Кортасар поднял руку, как в первом классе, и Трехо кивнул ему.
– А в пространстве колец? – спросил тот. – То же, что в системе?
– Неизвестно, – ответил Илич. – У нас в тот момент не было кораблей в пространстве колец. По некоторым признакам, находившиеся там суда, возможно… съедены, если это подходящее слово. Так же, как «Тайфун» и Медина. Но подтверждений у меня нет. Кажется, событие не соотносится ни с какими нашими действиями, однако наш флот в настоящее время присутствует лишь в ста двадцати системах. Если что-то произошло в других, мы можем об этом не узнать.

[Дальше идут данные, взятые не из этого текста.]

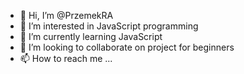 - 👋 Hi, I’m @PrzemekRA
- 👀 I’m interested in JavaScript programming
- 🌱 I’m currently learning JavaScript
- 💞️ I’m looking to collaborate on project for beginners
- 📫 How to reach me ...

<!---
PrzemekRA/PrzemekRA is a ✨ special ✨ repository because its `README.md` (this file) appears on your GitHub profile.
You can click the Preview link to take a look at your changes.
--->

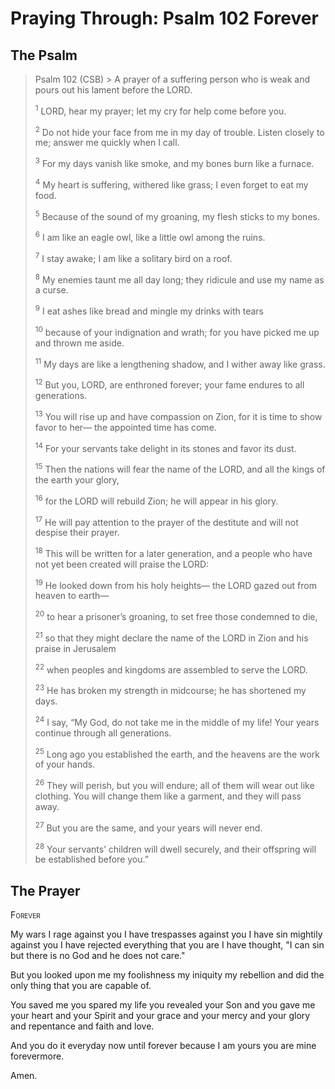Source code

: # Praying Through: Psalm 102 Forever

## The Psalm

>Psalm 102 (CSB)  >
><sup></sup> A prayer of a suffering person who is weak and pours out his lament before the LORD. 
>
><sup>1</sup> LORD, hear my prayer; let my cry for help come before you. 
>
><sup>2</sup> Do not hide your face from me in my day of trouble. Listen closely to me; answer me quickly when I call. 
>
><sup>3</sup> For my days vanish like smoke, and my bones burn like a furnace. 
>
><sup>4</sup> My heart is suffering, withered like grass; I even forget to eat my food. 
>
><sup>5</sup> Because of the sound of my groaning, my flesh sticks to my bones. 
>
><sup>6</sup> I am like an eagle owl, like a little owl among the ruins. 
>
><sup>7</sup> I stay awake; I am like a solitary bird on a roof. 
>
><sup>8</sup> My enemies taunt me all day long; they ridicule and use my name as a curse. 
>
><sup>9</sup> I eat ashes like bread and mingle my drinks with tears 
>
><sup>10</sup> because of your indignation and wrath; for you have picked me up and thrown me aside. 
>
><sup>11</sup> My days are like a lengthening shadow, and I wither away like grass. 
>
><sup>12</sup> But you, LORD, are enthroned forever; your fame endures to all generations. 
>
><sup>13</sup> You will rise up and have compassion on Zion, for it is time to show favor to her— the appointed time has come. 
>
><sup>14</sup> For your servants take delight in its stones and favor its dust. 
>
><sup>15</sup> Then the nations will fear the name of the LORD, and all the kings of the earth your glory, 
>
><sup>16</sup> for the LORD will rebuild Zion; he will appear in his glory. 
>
><sup>17</sup> He will pay attention to the prayer of the destitute and will not despise their prayer. 
>
><sup>18</sup> This will be written for a later generation, and a people who have not yet been created will praise the LORD: 
>
><sup>19</sup> He looked down from his holy heights— the LORD gazed out from heaven to earth— 
>
><sup>20</sup> to hear a prisoner’s groaning, to set free those condemned to die, 
>
><sup>21</sup> so that they might declare the name of the LORD in Zion and his praise in Jerusalem 
>
><sup>22</sup> when peoples and kingdoms are assembled to serve the LORD. 
>
><sup>23</sup> He has broken my strength in midcourse; he has shortened my days. 
>
><sup>24</sup> I say, “My God, do not take me in the middle of my life! Your years continue through all generations. 
>
><sup>25</sup> Long ago you established the earth, and the heavens are the work of your hands. 
>
><sup>26</sup> They will perish, but you will endure; all of them will wear out like clothing. You will change them like a garment, and they will pass away. 
>
><sup>27</sup> But you are the same, and your years will never end. 
>
><sup>28</sup> Your servants’ children will dwell securely, and their offspring will be established before you.”

## The Prayer

<div style="font-variant: small-caps;">
Forever
</div>


My wars
  I rage against you
  I have trespasses against you
  I have sin mightily against you
  I have rejected everything that you are
  I have thought, "I can sin but there is no God and he does not care."

But you looked upon me
  my foolishness
  my iniquity
  my rebellion
  and did the only thing that you are capable of.

You saved me
  you spared my life
  you revealed your Son
  and you gave me your heart
  and your Spirit
  and your grace
  and your mercy
  and your glory
  and repentance
  and faith
  and love.

And you do it everyday
  now until forever
  because I am yours
  you are mine
  forevermore.

Amen.
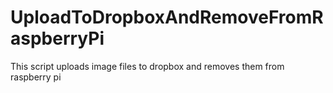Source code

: # UploadToDropboxAndRemoveFromRaspberryPi
 This script uploads image files to dropbox and removes them from raspberry pi
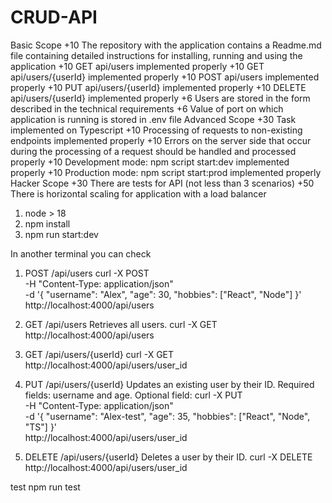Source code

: # CRUD-API
Basic Scope
+10 The repository with the application contains a Readme.md file containing detailed instructions for installing, running and using the application
+10 GET api/users implemented properly
+10 GET api/users/{userId} implemented properly
+10 POST api/users implemented properly
+10 PUT api/users/{userId} implemented properly
+10 DELETE api/users/{userId} implemented properly
+6 Users are stored in the form described in the technical requirements
+6 Value of port on which application is running is stored in .env file
Advanced Scope
+30 Task implemented on Typescript
+10 Processing of requests to non-existing endpoints implemented properly
+10 Errors on the server side that occur during the processing of a request should be handled and processed properly
+10 Development mode: npm script start:dev implemented properly
+10 Production mode: npm script start:prod implemented properly
Hacker Scope
+30 There are tests for API (not less than 3 scenarios)
+50 There is horizontal scaling for application with a load balancer

1) node > 18
2) npm install
3) npm run start:dev

In another terminal you can check

1) POST /api/users
curl -X POST \
  -H "Content-Type: application/json" \
  -d '{
    "username": "Alex",
    "age": 30,
    "hobbies": ["React", "Node"]
  }' \
  http://localhost:4000/api/users

2) GET /api/users 
Retrieves all users.
curl -X GET http://localhost:4000/api/users


3) GET /api/users/{userId}
curl -X GET http://localhost:4000/api/users/user_id

4) PUT /api/users/{userId}
Updates an existing user by their ID. Required fields: username and age. Optional field: 
curl -X PUT \
  -H "Content-Type: application/json" \
  -d '{
    "username": "Alex-test",
    "age": 35,
    "hobbies": ["React", "Node", "TS"]
  }' \
  http://localhost:4000/api/users/user_id

5) DELETE /api/users/{userId}
Deletes a user by their ID.
curl -X DELETE http://localhost:4000/api/users/user_id

test
npm run test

– Серьезно? – удивился Трехо.
– Потерю станции Медина невозможно переоценить. Контролируя бутылочное горлышко, мы держали на поводке всю империю. Без него…
Трехо, насупившись, откинулся назад, повел руками, предлагая высказываться Элви и Кортасару. Кортасар не обратил внимания, а вот Элви поймала себя на том, что готовиться отвечать, словно была чем-то обязана адмиралу.
– Если мне позволят попытку вписать событие в более широкий контекст…
– Прошу вас, – кивнул Трехо.
– Речь идет о природе сознания.
– Этот контекст слишком широк для меня, майор.
– Потерпите, – сказала Элви. – Если не касаться религиозных толкований, которые не по моей части, сознание есть свойство материи. Это трюизм. Мы состоим из материи, мы мыслим. Мышление – это то, чем занимается мозг. И в нем присутствует энергетический компонент. Известно, что электрический сигнал нейронов есть конкретный признак процесса мышления. Так, например, наблюдая за вашим мозгом в то время, как вы что-то себе представляете, я могу довольно надежно определить, воображаете ли вы песню или зрительный образ, по тому, возбуждаются ли зрительные или слуховые области коры.
– Понятно, – сказал Трехо.
– Мы не можем обоснованно утверждать, что человеческий мозг единственный обладает подобным сочетанием структуры и энергии. На самом деле, по многим признакам, у строителей врат имелась мыслящая структура – подобная мозгу, – материальная составляющая которой была совсем иного рода, чем у нас. Как ни смешно, мы обнаружили по меньшей мере одну подобную мозгу структуру – алмаз размером с Юпитер.
– Не понимаю, – сказал Трехо.
– Ну, вот у нас в термоядерных реакторах не применяется стальная обшивка. Мы используем магнитные ловушки. Магнитные поля выполняют в сущности ту же функцию, что и материя. Похоже, что сознание древних цивилизаций развивалось скорее на основе энергетических полей и, возможно, структур ненаблюдаемой материи, нежели на биологическом материале, из которого состоит наш мозг. В процессе нашего мышления, по некоторым признакам, задействованы квантовые эффекты. То, что истинно для нас, вероятно, было истинно и для них. Моя гипотеза – я работала над ней еще до того, как попала сюда, – предполагает, что наш мозг – своего рода полевая версия сознания. Без лишних сложностей. Без лишних финтифлюшек, зато устойчивая и работоспособная. У нашего мозга, возможно, предусмотрен механический запуск, и, когда квантовые взаимодействия, лежащие в основе нашего восприятия, нарушаются, их проще запустить заново. Звучит осмысленно?